So, why, might you ask, am I pre-empting that wonderful retelling with this frightful exposé? To that I say that my reasons are multi-fold.
First, above all things, I wish to tell it like it is. Second, I have one fleshy friend who is EIGHT days overdue and one bloggy friend who is 38-ish weeks along and is getting frustrated with waiting for her pot to boil, so to speak. Third, I really don’t understand the whole “you forget all the pain” stories being floated around and I wish to dispel that myth here and forever. So, if you’re squeamish about such things, you may wish to look away. . . oh, about right now.
Once upon a time, when I was gestating, I read my friend Caroline’s post about new mommy must haves. As I scrolled down her list, my horror grew and grew. Not a stitch of baby gear to be found. No sirree! Granted, I had watched all those stupid TLC and Discovery Health birth shows that would frighten even the most stoic of hope-to-be moms, and maybe a few veteran ones as well. But, calm, peaceful, zen births and deliveries do not good television make (my rationalization) and so, I discounted all the screaming, clutching, crazyladies from those shows as the outliers, the exceptions to the rule.
And then Miss Sunshine laid out the real-life nitty gritty, a “here’s how it really is” talking-to in blog-post form. My mouth dropped open as I scrolled down her list. “Surely she jests,” I reassured my roundly pregnant self. “Surely this is worst case scenario, nuclear fallout kind of stuff, right?”
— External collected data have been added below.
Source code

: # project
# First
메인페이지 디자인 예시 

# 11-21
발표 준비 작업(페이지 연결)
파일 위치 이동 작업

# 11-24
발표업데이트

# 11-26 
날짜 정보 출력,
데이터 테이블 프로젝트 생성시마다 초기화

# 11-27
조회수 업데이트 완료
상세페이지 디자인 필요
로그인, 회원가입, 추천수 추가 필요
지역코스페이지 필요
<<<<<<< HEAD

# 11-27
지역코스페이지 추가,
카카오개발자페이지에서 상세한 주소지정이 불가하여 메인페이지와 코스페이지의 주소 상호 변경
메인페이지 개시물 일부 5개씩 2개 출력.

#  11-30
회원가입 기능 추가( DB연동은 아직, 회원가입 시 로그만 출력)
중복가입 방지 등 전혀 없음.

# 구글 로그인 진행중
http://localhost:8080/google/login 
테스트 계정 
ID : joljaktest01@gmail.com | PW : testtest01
And then, I gave birth. I have to say that the contractions weren’t too bad. I was able to breathe through them for the most part. Then came the pitocin-induced back labor. Then the pushing for 45 minutes. Not to mention roughly . . . oh, about 28 hours without sleeping. After delivery, I was wrecked. I was exhausted, hemorrhaging, swollen, sore, exhausted some more, torn to the third degree, oh, and laden with hemorrhoids. And so it was that my doc gave the strictest orders of “no visitors” and made my family take a rent-a-cop style oath and stand guard at the hospital door against any visiting well-wishers.
Now, I don’t pretend to know about most women. I can only speak for myself. And me? What I remember about those first few days and weeks after birth is that I was as exhausted as I was elated. I remember sending the babe to the hospital nursery at night so I could try and get some sleep. I remember during my very first post-delivery shower when I ventured a feel downstairs to make sure everything was intact and my fingers came upon something I was sure was gauze or padding but ended up being the reason I applied Tucks laced with Preparation H for the better part of two weeks. I remember standing in my shower under the hot water feeling stiff all over, tender and sore in places I didn’t know existed, and so tired that everything I had just been through could possibly have all been just a midwinter night’s dream.
I don’t know why it is that all this is freshly imprinted on my memory as if it was last month instead of last year. Perhaps it has something to do with that saying “an elephant never forgets”? Because that’s certainly how a saggy postpartum belly looks and feels after delivery – exactly like an elephant.
I have another friend – the same one who was pregnant at the same time as me - who is pregnant again. And she, with her youthful 25-year old body and her sensible perspective, tells me “but the end result is SO worth it”. She is, of course, completely right. Even so, when it comes right down to it, my 34-year old body really begs to differ. Which is why, when it comes right down to it, I’m pretty convinced the reason I remember all of this so vividly is because my body refuses to let my mind forget!
(By the way, in case you were wondering, to my utter surprise, I used everything on that list except items 9 and 10! And given my belly elephantiasis, I probably should have used #10.)